Clayara herself maintains her demeanor because she has seen firsthand the effects of the Haze and therefore distrusts not only power but all the avenues to it.  Watching her fight against losing her friends to the darkness about them but also struggle against giving into the want of power for herself is one of the central cruxes of Magic in Ashes and a powerful thematic through-line for the story.  Crook does not shy away from the nastier aspects of this, and it leaves a haunting cloud over the plot that suits its tone well.

Therein is the wonderful balance of Magic in Ashes which keeps the plot tight and the story engaging.  The constant tension between moments of sincere brevity between our main band of characters is kept perpetually on a dagger’s edge of suspicion and wariness.  But in a world where not even oneself can be trusted, where everything (including magic) has a cost, and where everyone wants something out of everyone else, Crook manages to slip in specters of tenacity and hope which hook the reader as much as they do her own characters. 

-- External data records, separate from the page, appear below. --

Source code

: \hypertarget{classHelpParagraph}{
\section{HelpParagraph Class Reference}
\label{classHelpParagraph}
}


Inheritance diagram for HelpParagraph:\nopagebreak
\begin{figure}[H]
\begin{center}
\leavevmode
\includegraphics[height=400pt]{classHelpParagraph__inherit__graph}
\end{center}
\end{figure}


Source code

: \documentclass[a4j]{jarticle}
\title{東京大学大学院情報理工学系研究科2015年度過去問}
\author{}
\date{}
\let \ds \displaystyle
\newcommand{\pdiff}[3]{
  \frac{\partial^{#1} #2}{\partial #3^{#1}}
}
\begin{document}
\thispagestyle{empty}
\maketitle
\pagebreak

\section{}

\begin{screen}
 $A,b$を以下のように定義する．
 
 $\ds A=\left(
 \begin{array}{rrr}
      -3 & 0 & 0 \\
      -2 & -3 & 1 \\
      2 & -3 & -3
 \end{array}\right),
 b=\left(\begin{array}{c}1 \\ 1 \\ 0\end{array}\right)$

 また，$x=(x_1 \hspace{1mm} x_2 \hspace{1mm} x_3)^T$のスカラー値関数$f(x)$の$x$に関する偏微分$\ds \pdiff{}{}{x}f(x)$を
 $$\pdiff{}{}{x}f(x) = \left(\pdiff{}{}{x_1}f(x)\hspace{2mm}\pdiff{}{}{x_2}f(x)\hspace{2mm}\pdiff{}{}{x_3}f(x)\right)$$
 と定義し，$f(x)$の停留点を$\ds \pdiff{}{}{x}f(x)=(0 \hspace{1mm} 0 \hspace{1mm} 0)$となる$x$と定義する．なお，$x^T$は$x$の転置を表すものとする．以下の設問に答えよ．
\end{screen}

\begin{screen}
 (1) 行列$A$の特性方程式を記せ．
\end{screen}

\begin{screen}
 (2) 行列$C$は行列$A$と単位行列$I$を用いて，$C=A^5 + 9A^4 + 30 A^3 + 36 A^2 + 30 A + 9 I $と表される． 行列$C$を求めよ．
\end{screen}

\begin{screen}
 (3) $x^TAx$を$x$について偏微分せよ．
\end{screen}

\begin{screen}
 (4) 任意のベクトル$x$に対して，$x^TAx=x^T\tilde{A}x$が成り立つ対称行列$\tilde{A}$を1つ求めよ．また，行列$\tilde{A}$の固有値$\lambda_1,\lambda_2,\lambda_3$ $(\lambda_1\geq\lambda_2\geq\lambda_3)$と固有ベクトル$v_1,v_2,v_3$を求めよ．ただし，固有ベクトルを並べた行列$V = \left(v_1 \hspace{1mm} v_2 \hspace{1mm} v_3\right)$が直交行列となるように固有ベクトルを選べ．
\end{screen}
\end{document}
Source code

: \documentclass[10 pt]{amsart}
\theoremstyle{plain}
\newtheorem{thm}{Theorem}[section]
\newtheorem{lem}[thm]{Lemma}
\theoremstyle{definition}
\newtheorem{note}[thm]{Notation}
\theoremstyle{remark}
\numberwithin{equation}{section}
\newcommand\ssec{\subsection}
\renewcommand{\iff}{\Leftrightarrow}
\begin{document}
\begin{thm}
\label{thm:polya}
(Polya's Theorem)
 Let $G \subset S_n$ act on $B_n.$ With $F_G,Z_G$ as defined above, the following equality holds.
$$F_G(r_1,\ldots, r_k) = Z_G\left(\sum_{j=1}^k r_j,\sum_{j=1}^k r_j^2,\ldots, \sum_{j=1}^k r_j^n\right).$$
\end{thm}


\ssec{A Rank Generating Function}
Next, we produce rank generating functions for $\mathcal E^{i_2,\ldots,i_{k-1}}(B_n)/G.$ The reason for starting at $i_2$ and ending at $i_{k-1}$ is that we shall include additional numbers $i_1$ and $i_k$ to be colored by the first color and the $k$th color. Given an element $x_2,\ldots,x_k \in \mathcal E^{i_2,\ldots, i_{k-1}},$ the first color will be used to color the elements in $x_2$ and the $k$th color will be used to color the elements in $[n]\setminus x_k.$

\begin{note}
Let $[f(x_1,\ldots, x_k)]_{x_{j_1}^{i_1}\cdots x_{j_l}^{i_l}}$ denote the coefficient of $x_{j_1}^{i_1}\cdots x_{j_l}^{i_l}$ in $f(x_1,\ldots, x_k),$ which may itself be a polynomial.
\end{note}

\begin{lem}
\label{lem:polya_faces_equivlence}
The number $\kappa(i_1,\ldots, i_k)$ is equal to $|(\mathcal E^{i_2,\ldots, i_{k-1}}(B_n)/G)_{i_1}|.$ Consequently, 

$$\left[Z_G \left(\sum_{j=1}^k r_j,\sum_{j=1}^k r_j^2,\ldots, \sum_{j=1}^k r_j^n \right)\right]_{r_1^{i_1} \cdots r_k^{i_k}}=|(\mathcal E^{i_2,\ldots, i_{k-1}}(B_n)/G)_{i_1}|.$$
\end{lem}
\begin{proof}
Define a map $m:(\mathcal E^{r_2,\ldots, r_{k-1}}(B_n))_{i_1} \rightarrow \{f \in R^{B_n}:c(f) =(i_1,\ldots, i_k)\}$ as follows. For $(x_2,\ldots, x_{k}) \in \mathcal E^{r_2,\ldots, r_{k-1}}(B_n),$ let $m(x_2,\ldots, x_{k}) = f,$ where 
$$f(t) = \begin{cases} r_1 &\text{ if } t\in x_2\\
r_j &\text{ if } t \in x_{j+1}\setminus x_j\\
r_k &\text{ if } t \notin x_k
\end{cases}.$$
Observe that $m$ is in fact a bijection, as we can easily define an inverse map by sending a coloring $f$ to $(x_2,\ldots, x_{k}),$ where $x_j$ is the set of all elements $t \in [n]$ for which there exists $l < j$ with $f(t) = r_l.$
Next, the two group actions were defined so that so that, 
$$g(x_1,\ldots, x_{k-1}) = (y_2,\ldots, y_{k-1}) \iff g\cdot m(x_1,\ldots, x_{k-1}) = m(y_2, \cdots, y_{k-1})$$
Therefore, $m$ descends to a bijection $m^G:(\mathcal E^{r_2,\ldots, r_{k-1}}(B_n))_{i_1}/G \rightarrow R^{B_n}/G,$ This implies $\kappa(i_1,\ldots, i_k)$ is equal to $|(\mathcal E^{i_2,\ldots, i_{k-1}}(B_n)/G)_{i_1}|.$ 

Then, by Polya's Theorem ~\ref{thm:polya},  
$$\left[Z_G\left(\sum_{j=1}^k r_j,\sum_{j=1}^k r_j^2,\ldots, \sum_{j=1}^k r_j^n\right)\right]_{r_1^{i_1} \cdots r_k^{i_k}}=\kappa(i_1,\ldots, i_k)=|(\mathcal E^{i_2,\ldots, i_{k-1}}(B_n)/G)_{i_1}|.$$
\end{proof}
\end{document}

It is a tragic story as much as it is an enchanting one, and it is a story which lingers after it is read.  I think there is much to commend for Crook’s ability to craft endearing characters, ones that stay in a reader’s memory, and to consistently develop a wealth of imaginative, fantastical, dangerous situations for them to battle through.  Magic in Ashes delves into deep themes and examines the pain and the joy people bring each other, seen through the eyes of a main character who knows those high and lows better than most.  It is an adventure, it is a quest, and it is only the first of two planned books. 

Is it worth it? 

As the people of Tandrala know—it always is.